+++ Records for processing

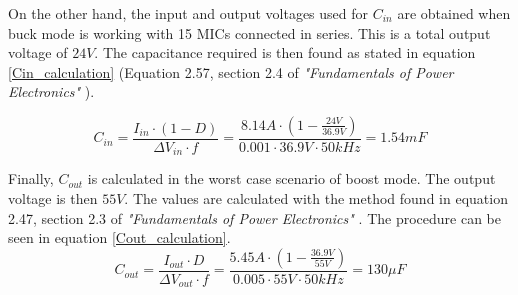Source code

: On the other hand, the input and output voltages used for $C_{in}$ are obtained when buck mode is working with 15 MICs connected in series. This is a total output voltage of $24 V$.
The capacitance required is then found as stated in equation \ref{Cin_calculation} (Equation 2.57, section 2.4 of \textit{"Fundamentals of Power Electronics"} \cite{Erickson}).

\begin{equation} \label{Cin_calculation}
C_{in} = \frac{I_{in} \cdot (1 - D)}{\Delta V_{in} \cdot f} = \frac{8.14 A \cdot ( 1 - \frac{24 V}{36.9 V})}{0.001 \cdot 36.9 V \cdot 50 kHz} = 1.54 mF
\end{equation}

Finally, $C_{out}$ is calculated in the worst case scenario of boost mode. The output voltage is then $55V$. The values are calculated with the method found in equation 2.47, section 2.3 of \textit{"Fundamentals of Power Electronics"} \cite{Erickson}. The procedure can be seen in equation \ref{Cout_calculation}.
\begin{equation} \label{Cout_calculation}
C_{out} = \frac{I_{out} \cdot D}{\Delta V_{out} \cdot f} = \frac{5.45 A \cdot ( 1 - \frac{36.9 V}{55 V})}{0.005 \cdot 55 V \cdot 50 kHz} = 130 \mu F
\end{equation}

++++++

### Requirement:
Reproduce every line of the records containing the string "with".

### Reply:
: On the other hand, the input and output voltages used for $C_{in}$ are obtained when buck mode is working with 15 MICs connected in series. This is a total output voltage of $24 V$.
Finally, $C_{out}$ is calculated in the worst case scenario of boost mode. The output voltage is then $55V$. The values are calculated with the method found in equation 2.47, section 2.3 of \textit{"Fundamentals of Power Electronics"} \cite{Erickson}. The procedure can be seen in equation \ref{Cout_calculation}.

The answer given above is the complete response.